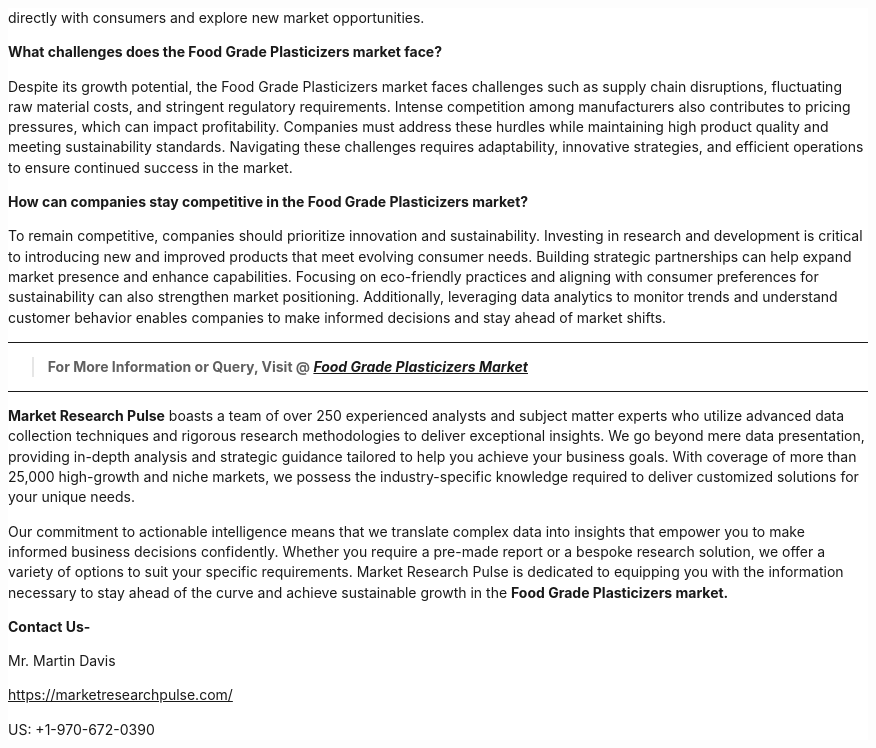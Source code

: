 directly with consumers and explore new market opportunities.</p><p><strong>What challenges does the Food Grade Plasticizers market face?</strong></p><p>Despite its growth potential, the Food Grade Plasticizers market faces challenges such as supply chain disruptions, fluctuating raw material costs, and stringent regulatory requirements. Intense competition among manufacturers also contributes to pricing pressures, which can impact profitability. Companies must address these hurdles while maintaining high product quality and meeting sustainability standards. Navigating these challenges requires adaptability, innovative strategies, and efficient operations to ensure continued success in the market.</p><p><strong>How can companies stay competitive in the Food Grade Plasticizers market?</strong></p><p>To remain competitive, companies should prioritize innovation and sustainability. Investing in research and development is critical to introducing new and improved products that meet evolving consumer needs. Building strategic partnerships can help expand market presence and enhance capabilities. Focusing on eco-friendly practices and aligning with consumer preferences for sustainability can also strengthen market positioning. Additionally, leveraging data analytics to monitor trends and understand customer behavior enables companies to make informed decisions and stay ahead of market shifts.</p><hr /><blockquote><p><strong>For More Information or Query, Visit @&nbsp;<em><a href="https://marketresearchpulse.com/report/134671/food-grade-plasticizers-market?utm_source=Linkedin&utm_medium=025">Food Grade Plasticizers Market</a></em></strong></p></blockquote><hr /><p><strong>Market Research Pulse</strong> boasts a team of over 250 experienced analysts and subject matter experts who utilize advanced data collection techniques and rigorous research methodologies to deliver exceptional insights. We go beyond mere data presentation, providing in-depth analysis and strategic guidance tailored to help you achieve your business goals. With coverage of more than 25,000 high-growth and niche markets, we possess the industry-specific knowledge required to deliver customized solutions for your unique needs.</p><p>Our commitment to actionable intelligence means that we translate complex data into insights that empower you to make informed business decisions confidently. Whether you require a pre-made report or a bespoke research solution, we offer a variety of options to suit your specific requirements. Market Research Pulse is dedicated to equipping you with the information necessary to stay ahead of the curve and achieve sustainable growth in the <strong>Food Grade Plasticizers market.</strong></p><p><strong>Contact Us-</strong></p><p>Mr. Martin Davis</p><p>https://marketresearchpulse.com/</p><p>US: +1-970-672-0390</p>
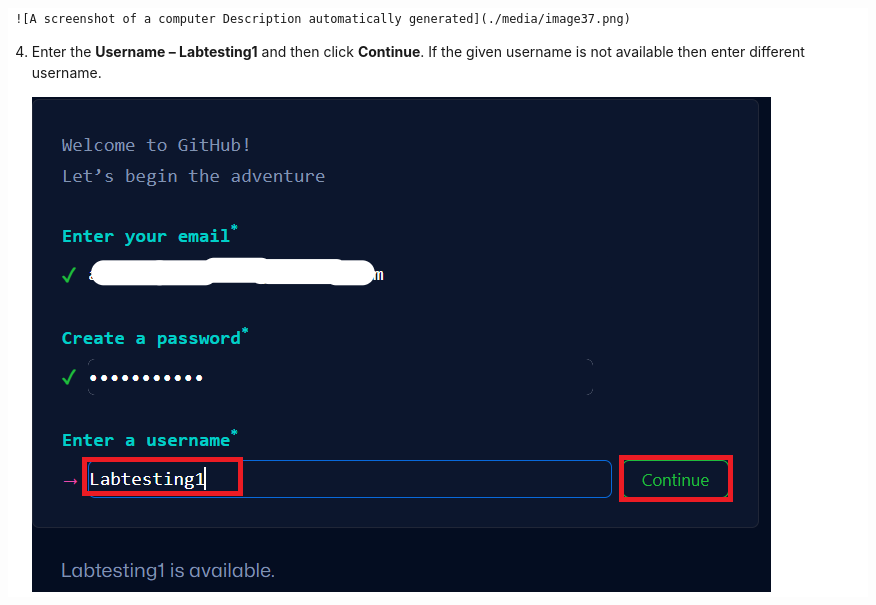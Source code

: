      ![A screenshot of a computer Description automatically generated](./media/image37.png)

4.  Enter the **Username – Labtesting1** and then click **Continue**. If
    the given username is not available then enter different username.

     ![A screenshot of a computer Description automatically generated](./media/image38.png)

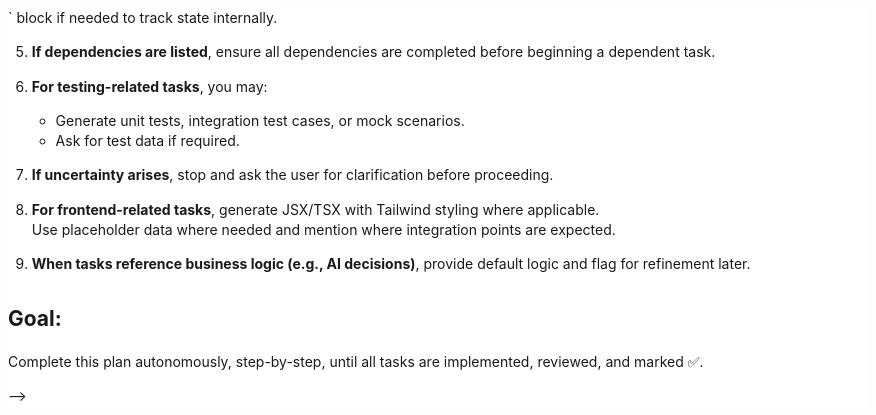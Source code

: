 ` block if needed to track state internally.

5. **If dependencies are listed**, ensure all dependencies are completed before beginning a dependent task.

6. **For testing-related tasks**, you may:

   - Generate unit tests, integration test cases, or mock scenarios.
   - Ask for test data if required.

7. **If uncertainty arises**, stop and ask the user for clarification before proceeding.

8. **For frontend-related tasks**, generate JSX/TSX with Tailwind styling where applicable.  
   Use placeholder data where needed and mention where integration points are expected.

9. **When tasks reference business logic (e.g., AI decisions)**, provide default logic and flag for refinement later.

## Goal:

Complete this plan autonomously, step-by-step, until all tasks are implemented, reviewed, and marked ✅.

-->
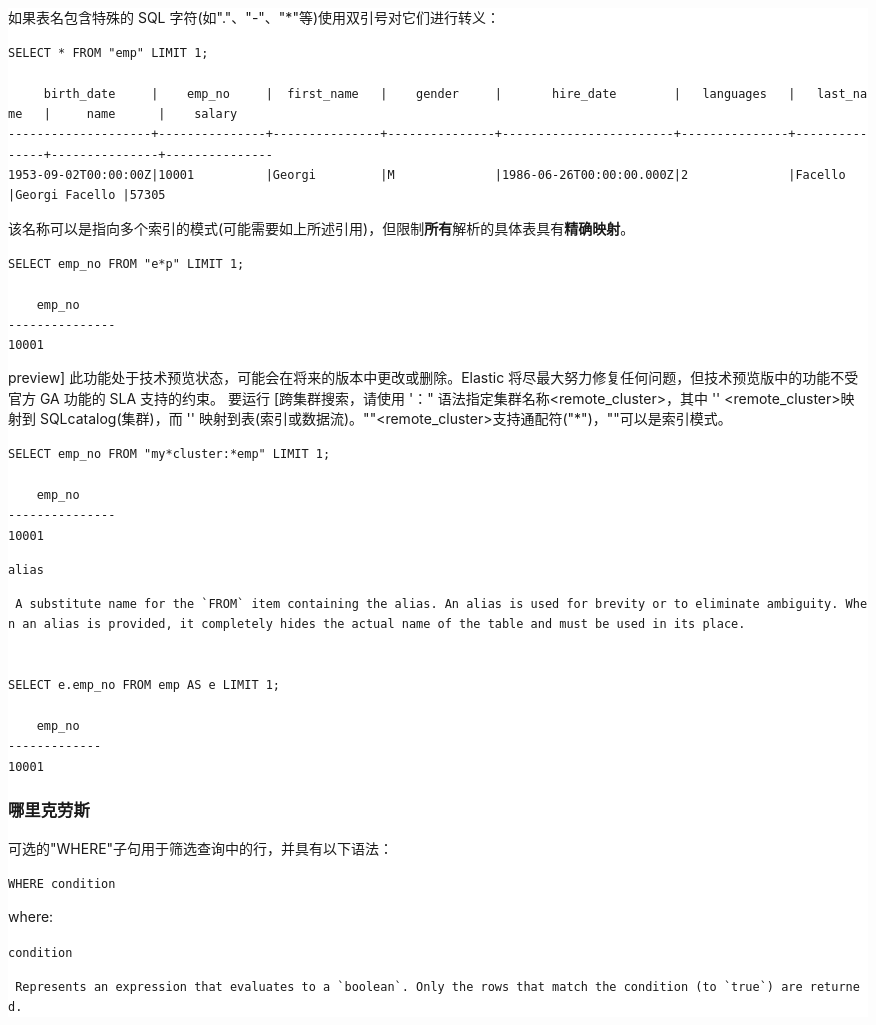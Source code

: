 如果表名包含特殊的 SQL 字符(如"."、"-"、"*"等)使用双引号对它们进行转义：

    
    
    SELECT * FROM "emp" LIMIT 1;
    
         birth_date     |    emp_no     |  first_name   |    gender     |       hire_date        |   languages   |   last_name   |     name      |    salary
    --------------------+---------------+---------------+---------------+------------------------+---------------+---------------+---------------+---------------
    1953-09-02T00:00:00Z|10001          |Georgi         |M              |1986-06-26T00:00:00.000Z|2              |Facello        |Georgi Facello |57305

该名称可以是指向多个索引的模式(可能需要如上所述引用)，但限制**所有**解析的具体表具有**精确映射**。

    
    
    SELECT emp_no FROM "e*p" LIMIT 1;
    
        emp_no
    ---------------
    10001

preview] 此功能处于技术预览状态，可能会在将来的版本中更改或删除。Elastic 将尽最大努力修复任何问题，但技术预览版中的功能不受官方 GA 功能的 SLA 支持的约束。 要运行 [跨集群搜索，请使用 '：" 语法指定集群名称<remote_cluster><target>，其中 '' <remote_cluster>映射到 SQLcatalog(集群)，而 '<target>' 映射到表(索引或数据流)。""<remote_cluster>支持通配符("*")，"<target>"可以是索引模式。

    
    
    SELECT emp_no FROM "my*cluster:*emp" LIMIT 1;
    
        emp_no
    ---------------
    10001

`alias`

     A substitute name for the `FROM` item containing the alias. An alias is used for brevity or to eliminate ambiguity. When an alias is provided, it completely hides the actual name of the table and must be used in its place. 
    
    
    SELECT e.emp_no FROM emp AS e LIMIT 1;
    
        emp_no
    -------------
    10001

### 哪里克劳斯

可选的"WHERE"子句用于筛选查询中的行，并具有以下语法：

    
    
    WHERE condition

where:

`condition`

     Represents an expression that evaluates to a `boolean`. Only the rows that match the condition (to `true`) are returned. 
    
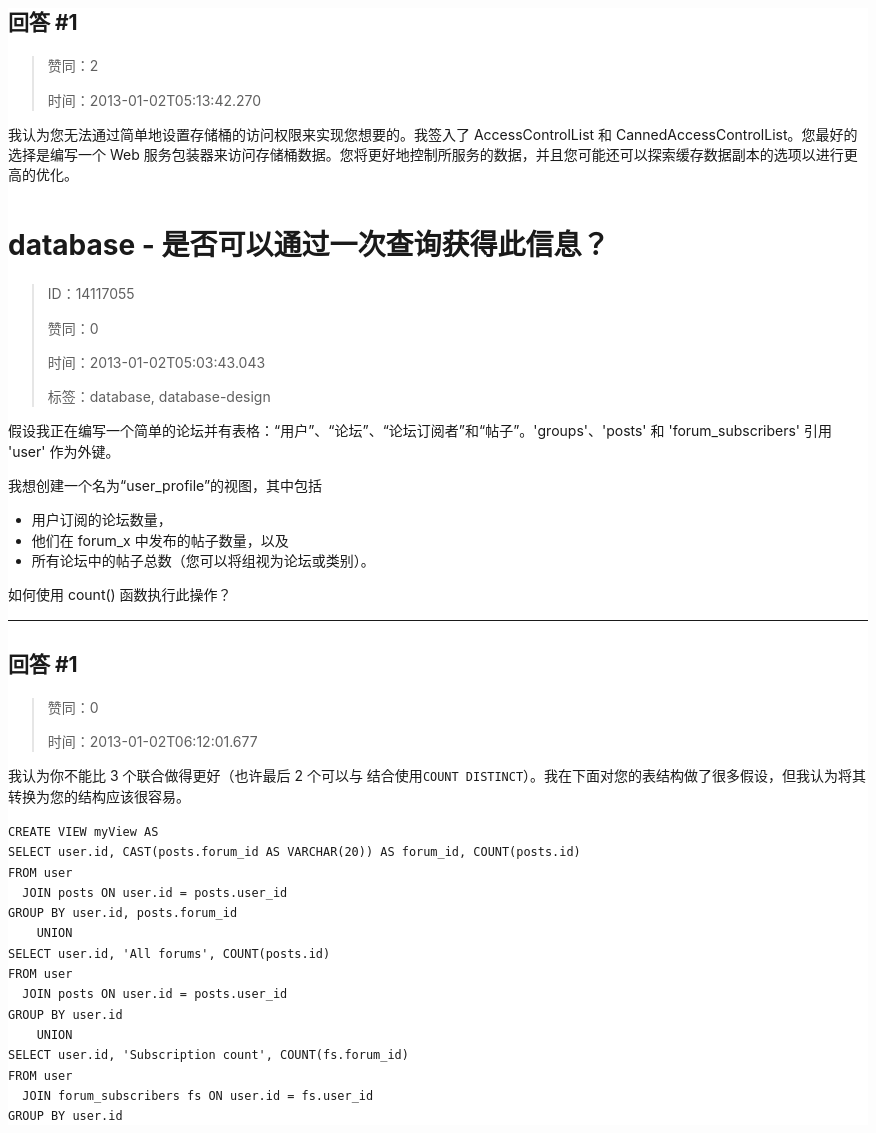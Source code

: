 ## 回答 #1

> 赞同：2
> 
> 时间：2013-01-02T05:13:42.270

我认为您无法通过简单地设置存储桶的访问权限来实现您想要的。我签入了 AccessControlList 和 CannedAccessControlList。您最好的选择是编写一个 Web 服务包装器来访问存储桶数据。您将更好地控制所服务的数据，并且您可能还可以探索缓存数据副本的选项以进行更高的优化。

# database - 是否可以通过一次查询获得此信息？

> ID：14117055
> 
> 赞同：0
> 
> 时间：2013-01-02T05:03:43.043
> 
> 标签：database, database-design

假设我正在编写一个简单的论坛并有表格：“用户”、“论坛”、“论坛订阅者”和“帖子”。'groups'、'posts' 和 'forum_subscribers' 引用 'user' 作为外键。

我想创建一个名为“user_profile”的视图，其中包括

*   用户订阅的论坛数量，
*   他们在 forum_x 中发布的帖子数量，以及
*   所有论坛中的帖子总数（您可以将组视为论坛或类别）。

如何使用 count() 函数执行此操作？

* * *

## 回答 #1

> 赞同：0
> 
> 时间：2013-01-02T06:12:01.677

我认为你不能比 3 个联合做得更好（也许最后 2 个可以与 结合使用`COUNT DISTINCT`）。我在下面对您的表结构做了很多假设，但我认为将其转换为您的结构应该很容易。

```
CREATE VIEW myView AS
SELECT user.id, CAST(posts.forum_id AS VARCHAR(20)) AS forum_id, COUNT(posts.id)
FROM user
  JOIN posts ON user.id = posts.user_id
GROUP BY user.id, posts.forum_id
    UNION
SELECT user.id, 'All forums', COUNT(posts.id)
FROM user
  JOIN posts ON user.id = posts.user_id
GROUP BY user.id
    UNION
SELECT user.id, 'Subscription count', COUNT(fs.forum_id)
FROM user
  JOIN forum_subscribers fs ON user.id = fs.user_id
GROUP BY user.id 
```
_ _ _ _
Work instructions:
Working through the records above, copy each line in which "screenshot" is found.

Answer space:
:      ![A screenshot of a computer Description automatically generated](./media/image37.png)
     ![A screenshot of a computer Description automatically generated](./media/image38.png)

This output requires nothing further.